*** Opening of Data for review ***

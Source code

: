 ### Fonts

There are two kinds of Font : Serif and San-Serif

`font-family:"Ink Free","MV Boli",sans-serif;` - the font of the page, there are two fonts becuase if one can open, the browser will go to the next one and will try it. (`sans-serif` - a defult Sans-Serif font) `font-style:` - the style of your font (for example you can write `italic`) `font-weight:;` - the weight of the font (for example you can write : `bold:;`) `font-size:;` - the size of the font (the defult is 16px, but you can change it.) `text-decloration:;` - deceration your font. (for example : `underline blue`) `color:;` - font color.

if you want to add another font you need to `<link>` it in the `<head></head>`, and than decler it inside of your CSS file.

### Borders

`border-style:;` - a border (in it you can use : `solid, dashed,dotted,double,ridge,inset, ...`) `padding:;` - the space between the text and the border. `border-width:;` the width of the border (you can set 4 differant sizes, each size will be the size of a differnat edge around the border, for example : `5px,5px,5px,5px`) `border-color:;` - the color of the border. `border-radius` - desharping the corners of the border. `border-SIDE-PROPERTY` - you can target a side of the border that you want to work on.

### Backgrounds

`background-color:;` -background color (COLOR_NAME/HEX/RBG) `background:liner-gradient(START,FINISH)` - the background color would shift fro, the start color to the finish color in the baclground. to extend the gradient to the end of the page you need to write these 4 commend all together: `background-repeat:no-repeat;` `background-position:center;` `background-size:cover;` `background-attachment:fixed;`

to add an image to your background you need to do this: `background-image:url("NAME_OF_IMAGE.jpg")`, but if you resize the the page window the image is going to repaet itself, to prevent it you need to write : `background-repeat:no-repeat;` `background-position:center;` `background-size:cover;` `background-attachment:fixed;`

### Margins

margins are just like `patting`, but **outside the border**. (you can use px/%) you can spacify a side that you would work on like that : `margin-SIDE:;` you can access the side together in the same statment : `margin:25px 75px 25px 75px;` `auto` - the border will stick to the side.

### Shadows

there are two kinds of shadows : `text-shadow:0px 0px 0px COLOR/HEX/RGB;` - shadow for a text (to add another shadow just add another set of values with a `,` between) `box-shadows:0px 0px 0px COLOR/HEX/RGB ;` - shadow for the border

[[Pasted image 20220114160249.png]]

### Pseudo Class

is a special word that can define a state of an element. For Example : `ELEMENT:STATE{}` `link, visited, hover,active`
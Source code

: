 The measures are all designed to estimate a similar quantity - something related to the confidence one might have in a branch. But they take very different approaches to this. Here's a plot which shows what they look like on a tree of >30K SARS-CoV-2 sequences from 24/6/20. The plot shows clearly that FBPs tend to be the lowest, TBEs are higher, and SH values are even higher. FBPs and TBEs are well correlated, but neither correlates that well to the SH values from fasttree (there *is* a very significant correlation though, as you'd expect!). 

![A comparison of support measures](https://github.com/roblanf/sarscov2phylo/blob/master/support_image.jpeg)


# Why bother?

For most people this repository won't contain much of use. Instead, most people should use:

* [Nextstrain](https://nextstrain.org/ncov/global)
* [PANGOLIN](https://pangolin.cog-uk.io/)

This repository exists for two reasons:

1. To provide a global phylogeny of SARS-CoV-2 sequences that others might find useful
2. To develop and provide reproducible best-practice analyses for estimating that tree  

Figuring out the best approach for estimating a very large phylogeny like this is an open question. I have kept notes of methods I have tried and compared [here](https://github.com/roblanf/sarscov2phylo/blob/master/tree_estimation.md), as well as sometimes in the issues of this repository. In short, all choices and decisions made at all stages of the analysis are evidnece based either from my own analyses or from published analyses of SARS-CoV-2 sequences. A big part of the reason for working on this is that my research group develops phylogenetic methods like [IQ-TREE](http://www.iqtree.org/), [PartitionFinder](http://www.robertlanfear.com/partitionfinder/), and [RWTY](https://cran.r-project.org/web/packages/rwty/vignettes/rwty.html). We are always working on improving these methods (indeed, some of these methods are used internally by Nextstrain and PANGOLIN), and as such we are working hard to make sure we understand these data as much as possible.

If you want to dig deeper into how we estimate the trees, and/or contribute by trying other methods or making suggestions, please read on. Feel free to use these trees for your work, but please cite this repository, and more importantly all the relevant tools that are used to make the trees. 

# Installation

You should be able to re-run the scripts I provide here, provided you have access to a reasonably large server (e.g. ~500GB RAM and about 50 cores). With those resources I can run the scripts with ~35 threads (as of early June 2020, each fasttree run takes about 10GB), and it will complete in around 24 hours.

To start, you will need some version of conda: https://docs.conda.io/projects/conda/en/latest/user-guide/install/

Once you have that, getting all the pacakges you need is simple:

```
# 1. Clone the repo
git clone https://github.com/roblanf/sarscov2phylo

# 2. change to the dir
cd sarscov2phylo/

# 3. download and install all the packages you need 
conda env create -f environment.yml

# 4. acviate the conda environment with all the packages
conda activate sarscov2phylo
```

*** Close of Data for review ***

**Instructions for the task**. Look above for the line holding "# Why bother?", then set down exactly that line and every line after it up to and including the line holding "2. To develop", with nothing else.

**Finished exercise**.
# Why bother?

For most people this repository won't contain much of use. Instead, most people should use:

* [Nextstrain](https://nextstrain.org/ncov/global)
* [PANGOLIN](https://pangolin.cog-uk.io/)

This repository exists for two reasons:

1. To provide a global phylogeny of SARS-CoV-2 sequences that others might find useful
2. To develop and provide reproducible best-practice analyses for estimating that tree  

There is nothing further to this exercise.